== WHAT THIS TASK INVOLVES ==
Filter the records down to the lines that hold the word "processing", and copy each of those lines.

== DATA EXTRACT ==

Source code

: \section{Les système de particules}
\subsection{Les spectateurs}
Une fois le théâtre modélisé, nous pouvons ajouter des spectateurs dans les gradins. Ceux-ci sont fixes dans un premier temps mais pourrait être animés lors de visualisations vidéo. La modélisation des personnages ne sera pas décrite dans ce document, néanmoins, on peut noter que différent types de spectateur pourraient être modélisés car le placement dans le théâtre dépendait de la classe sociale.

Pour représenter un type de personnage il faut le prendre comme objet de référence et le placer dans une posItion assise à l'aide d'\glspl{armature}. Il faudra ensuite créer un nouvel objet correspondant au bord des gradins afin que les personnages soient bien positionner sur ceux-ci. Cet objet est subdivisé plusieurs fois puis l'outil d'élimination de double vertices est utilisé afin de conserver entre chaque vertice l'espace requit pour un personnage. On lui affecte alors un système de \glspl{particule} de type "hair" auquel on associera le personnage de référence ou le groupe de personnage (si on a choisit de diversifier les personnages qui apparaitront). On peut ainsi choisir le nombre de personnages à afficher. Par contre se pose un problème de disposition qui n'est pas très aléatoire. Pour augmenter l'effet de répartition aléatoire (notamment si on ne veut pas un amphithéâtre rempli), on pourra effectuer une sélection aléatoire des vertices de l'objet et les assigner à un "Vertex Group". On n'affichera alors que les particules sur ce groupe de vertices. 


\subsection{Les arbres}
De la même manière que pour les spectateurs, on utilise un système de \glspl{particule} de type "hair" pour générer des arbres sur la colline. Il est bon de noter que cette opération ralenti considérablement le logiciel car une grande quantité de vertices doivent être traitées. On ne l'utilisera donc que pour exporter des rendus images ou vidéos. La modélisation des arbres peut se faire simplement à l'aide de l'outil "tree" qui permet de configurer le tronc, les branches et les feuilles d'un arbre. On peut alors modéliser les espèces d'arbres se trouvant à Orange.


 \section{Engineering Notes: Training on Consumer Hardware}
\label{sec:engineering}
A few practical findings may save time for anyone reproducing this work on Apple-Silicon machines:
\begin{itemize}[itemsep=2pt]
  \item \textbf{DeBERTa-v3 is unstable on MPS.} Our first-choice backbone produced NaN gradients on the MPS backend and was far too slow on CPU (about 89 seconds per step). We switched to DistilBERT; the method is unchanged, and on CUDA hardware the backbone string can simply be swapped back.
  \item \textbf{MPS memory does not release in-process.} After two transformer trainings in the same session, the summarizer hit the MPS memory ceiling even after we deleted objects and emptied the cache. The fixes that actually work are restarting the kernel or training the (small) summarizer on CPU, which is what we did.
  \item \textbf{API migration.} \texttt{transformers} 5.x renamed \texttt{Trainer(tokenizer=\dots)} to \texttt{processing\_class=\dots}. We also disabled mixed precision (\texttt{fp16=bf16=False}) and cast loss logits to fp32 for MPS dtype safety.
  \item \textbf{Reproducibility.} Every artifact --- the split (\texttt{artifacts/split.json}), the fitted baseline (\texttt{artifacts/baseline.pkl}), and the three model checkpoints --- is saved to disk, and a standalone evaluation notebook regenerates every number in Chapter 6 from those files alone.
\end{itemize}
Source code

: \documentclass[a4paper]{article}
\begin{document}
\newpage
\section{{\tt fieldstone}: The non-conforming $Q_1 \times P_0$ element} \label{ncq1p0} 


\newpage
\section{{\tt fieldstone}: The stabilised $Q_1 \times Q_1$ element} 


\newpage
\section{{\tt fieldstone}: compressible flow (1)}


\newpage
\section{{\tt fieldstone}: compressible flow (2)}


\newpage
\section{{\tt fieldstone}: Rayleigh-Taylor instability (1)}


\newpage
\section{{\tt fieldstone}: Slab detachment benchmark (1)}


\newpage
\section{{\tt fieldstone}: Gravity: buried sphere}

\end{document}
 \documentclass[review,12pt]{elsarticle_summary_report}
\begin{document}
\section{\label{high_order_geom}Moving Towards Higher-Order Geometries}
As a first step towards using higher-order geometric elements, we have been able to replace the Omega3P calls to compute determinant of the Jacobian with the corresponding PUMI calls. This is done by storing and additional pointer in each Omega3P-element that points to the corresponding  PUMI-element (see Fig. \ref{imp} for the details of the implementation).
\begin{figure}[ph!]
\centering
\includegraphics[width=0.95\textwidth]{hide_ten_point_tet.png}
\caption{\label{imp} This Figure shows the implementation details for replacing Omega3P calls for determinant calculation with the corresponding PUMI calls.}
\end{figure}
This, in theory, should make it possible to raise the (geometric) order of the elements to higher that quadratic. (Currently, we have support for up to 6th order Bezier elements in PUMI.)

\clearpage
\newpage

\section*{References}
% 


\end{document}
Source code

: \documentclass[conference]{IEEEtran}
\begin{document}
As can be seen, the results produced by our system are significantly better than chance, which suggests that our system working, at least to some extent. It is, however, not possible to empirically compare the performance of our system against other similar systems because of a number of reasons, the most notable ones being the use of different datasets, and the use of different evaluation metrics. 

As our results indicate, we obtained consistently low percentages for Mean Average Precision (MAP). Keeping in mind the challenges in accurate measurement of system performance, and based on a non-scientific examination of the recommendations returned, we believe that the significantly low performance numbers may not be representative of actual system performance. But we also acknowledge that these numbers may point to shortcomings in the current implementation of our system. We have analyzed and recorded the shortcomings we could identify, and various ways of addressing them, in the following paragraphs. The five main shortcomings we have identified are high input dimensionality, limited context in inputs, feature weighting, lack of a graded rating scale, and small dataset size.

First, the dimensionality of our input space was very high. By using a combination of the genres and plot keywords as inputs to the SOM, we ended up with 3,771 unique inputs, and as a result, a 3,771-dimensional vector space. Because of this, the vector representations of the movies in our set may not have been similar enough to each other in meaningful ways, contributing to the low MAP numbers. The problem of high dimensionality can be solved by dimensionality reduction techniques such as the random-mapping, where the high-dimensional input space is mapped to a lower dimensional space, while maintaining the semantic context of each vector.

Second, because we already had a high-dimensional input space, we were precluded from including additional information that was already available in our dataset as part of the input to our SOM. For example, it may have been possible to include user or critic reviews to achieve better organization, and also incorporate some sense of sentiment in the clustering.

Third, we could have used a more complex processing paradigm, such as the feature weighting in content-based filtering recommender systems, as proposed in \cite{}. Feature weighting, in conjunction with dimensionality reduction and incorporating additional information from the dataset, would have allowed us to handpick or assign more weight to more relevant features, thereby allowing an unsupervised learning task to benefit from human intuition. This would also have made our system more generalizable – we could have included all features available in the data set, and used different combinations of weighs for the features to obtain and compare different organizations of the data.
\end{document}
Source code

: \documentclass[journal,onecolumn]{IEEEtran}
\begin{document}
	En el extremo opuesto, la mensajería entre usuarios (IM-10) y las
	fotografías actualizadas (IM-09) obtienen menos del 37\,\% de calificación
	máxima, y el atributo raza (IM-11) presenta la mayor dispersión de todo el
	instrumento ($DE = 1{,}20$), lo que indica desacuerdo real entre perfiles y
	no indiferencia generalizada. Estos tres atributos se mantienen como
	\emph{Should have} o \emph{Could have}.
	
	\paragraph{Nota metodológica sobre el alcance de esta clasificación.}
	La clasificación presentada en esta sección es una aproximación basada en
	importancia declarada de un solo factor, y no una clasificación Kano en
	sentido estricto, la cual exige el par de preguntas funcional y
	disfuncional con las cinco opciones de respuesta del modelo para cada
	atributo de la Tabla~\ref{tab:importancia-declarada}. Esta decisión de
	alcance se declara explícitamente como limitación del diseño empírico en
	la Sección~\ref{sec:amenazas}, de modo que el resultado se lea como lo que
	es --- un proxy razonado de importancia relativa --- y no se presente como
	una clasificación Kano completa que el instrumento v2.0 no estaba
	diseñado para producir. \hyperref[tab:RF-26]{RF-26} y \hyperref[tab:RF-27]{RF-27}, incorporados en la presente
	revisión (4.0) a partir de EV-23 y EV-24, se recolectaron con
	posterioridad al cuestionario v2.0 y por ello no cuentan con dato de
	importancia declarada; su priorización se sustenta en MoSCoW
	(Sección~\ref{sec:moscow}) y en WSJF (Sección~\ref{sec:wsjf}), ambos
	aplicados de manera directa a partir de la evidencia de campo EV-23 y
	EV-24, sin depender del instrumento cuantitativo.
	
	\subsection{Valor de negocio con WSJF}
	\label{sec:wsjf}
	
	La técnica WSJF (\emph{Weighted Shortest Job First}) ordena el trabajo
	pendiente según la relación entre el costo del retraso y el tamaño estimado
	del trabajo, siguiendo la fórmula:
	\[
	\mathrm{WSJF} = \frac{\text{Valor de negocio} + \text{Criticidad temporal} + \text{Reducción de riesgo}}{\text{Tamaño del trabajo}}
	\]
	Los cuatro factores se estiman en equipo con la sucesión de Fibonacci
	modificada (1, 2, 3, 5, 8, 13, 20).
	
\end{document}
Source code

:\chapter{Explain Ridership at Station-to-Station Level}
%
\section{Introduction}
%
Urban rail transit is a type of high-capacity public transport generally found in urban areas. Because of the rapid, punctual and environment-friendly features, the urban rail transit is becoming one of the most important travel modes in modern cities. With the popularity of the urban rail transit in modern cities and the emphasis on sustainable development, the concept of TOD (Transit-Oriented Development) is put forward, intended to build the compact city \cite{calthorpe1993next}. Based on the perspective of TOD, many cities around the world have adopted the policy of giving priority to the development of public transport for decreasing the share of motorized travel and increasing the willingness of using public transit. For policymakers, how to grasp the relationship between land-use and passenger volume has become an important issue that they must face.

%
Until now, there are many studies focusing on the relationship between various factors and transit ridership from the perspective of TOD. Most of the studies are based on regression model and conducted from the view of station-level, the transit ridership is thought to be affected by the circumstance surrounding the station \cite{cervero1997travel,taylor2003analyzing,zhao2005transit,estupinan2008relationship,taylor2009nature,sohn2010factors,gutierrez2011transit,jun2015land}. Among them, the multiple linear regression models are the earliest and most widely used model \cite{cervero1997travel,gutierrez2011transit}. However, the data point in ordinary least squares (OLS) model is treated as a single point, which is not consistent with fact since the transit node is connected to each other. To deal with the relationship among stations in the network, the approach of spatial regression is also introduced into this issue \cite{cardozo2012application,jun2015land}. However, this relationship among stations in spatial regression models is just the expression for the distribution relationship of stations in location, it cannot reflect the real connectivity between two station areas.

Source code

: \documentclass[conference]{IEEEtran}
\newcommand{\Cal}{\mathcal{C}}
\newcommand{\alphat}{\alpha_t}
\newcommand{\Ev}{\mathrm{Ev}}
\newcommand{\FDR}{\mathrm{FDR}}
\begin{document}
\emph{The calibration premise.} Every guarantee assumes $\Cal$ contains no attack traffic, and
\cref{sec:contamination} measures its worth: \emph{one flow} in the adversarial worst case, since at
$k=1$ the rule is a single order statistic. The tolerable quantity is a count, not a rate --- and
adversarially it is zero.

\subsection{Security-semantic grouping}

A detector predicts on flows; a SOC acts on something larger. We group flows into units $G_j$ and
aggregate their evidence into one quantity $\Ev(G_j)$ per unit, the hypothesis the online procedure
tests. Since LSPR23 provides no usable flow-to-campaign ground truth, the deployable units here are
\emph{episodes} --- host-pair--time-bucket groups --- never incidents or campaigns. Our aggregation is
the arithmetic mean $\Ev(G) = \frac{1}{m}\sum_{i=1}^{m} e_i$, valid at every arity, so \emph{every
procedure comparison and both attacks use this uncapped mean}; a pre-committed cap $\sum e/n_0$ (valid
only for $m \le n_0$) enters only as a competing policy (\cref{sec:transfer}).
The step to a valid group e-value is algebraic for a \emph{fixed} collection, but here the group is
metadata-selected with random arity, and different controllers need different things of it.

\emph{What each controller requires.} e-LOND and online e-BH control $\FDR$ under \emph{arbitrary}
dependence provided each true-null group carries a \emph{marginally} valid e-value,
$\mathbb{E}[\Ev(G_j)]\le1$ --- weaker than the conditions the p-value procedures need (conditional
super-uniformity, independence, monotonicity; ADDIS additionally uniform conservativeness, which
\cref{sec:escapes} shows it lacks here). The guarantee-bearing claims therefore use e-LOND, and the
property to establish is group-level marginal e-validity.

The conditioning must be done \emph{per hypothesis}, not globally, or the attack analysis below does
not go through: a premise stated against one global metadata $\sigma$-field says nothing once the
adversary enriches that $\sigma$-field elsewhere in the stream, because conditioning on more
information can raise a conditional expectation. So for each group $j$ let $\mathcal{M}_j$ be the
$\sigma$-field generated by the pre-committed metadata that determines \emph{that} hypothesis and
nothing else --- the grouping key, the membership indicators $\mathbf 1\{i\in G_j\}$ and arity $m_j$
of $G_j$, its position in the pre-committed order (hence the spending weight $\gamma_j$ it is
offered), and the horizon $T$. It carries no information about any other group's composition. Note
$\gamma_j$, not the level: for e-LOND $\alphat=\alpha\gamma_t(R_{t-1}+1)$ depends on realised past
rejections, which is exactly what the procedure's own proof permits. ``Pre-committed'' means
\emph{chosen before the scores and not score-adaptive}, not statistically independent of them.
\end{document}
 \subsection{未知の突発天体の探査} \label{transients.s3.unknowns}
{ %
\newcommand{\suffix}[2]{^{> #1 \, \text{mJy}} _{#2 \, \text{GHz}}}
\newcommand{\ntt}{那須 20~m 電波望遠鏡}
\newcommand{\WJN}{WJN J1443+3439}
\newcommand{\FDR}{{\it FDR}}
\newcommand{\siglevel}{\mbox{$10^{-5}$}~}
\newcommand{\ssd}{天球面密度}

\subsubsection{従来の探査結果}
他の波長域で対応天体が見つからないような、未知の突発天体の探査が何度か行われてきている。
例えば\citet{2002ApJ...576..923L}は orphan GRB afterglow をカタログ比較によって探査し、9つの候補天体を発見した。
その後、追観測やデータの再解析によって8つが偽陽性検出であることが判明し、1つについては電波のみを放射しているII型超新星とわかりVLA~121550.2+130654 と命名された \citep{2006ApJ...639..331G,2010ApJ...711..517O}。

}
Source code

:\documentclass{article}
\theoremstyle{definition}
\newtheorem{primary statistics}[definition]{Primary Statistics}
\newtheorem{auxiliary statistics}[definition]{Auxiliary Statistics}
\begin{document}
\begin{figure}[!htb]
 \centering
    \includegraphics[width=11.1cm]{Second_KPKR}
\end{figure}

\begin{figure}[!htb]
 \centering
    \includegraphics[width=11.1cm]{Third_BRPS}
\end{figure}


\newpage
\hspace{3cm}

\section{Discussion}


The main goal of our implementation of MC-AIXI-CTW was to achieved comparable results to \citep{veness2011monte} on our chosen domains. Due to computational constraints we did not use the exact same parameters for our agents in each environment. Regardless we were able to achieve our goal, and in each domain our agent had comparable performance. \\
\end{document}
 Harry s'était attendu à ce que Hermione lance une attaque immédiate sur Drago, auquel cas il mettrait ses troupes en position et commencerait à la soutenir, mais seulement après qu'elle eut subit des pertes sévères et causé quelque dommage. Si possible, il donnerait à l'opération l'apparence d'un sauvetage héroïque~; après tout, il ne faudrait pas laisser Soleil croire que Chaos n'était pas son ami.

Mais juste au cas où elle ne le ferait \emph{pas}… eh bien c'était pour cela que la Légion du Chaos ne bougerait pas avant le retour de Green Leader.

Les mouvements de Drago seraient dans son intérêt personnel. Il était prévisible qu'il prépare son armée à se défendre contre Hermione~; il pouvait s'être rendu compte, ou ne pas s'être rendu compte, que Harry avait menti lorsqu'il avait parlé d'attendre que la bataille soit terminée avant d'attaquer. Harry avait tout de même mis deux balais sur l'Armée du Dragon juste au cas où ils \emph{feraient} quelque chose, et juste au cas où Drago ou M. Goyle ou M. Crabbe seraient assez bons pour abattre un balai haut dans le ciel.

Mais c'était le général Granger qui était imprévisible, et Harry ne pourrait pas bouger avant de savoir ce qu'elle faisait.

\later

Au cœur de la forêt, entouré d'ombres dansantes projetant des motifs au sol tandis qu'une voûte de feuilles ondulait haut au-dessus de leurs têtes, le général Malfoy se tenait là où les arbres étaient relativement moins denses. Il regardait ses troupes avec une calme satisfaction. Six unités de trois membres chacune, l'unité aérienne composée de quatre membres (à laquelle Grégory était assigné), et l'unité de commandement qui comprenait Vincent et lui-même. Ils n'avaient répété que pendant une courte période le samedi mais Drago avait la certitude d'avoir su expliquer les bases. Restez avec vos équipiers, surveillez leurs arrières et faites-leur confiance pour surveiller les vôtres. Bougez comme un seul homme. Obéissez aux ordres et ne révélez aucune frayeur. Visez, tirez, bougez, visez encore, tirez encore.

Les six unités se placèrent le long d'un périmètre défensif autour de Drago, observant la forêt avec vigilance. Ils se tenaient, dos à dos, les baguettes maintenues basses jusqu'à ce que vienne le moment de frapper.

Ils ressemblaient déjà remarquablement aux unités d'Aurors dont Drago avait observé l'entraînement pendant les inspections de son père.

== EXERCISE SOLUTION ==
  \item \textbf{API migration.} \texttt{transformers} 5.x renamed \texttt{Trainer(tokenizer=\dots)} to \texttt{processing\_class=\dots}. We also disabled mixed precision (\texttt{fp16=bf16=False}) and cast loss logits to fp32 for MPS dtype safety.
Third, we could have used a more complex processing paradigm, such as the feature weighting in content-based filtering recommender systems, as proposed in \cite{}. Feature weighting, in conjunction with dimensionality reduction and incorporating additional information from the dataset, would have allowed us to handpick or assign more weight to more relevant features, thereby allowing an unsupervised learning task to benefit from human intuition. This would also have made our system more generalizable – we could have included all features available in the data set, and used different combinations of weighs for the features to obtain and compare different organizations of the data.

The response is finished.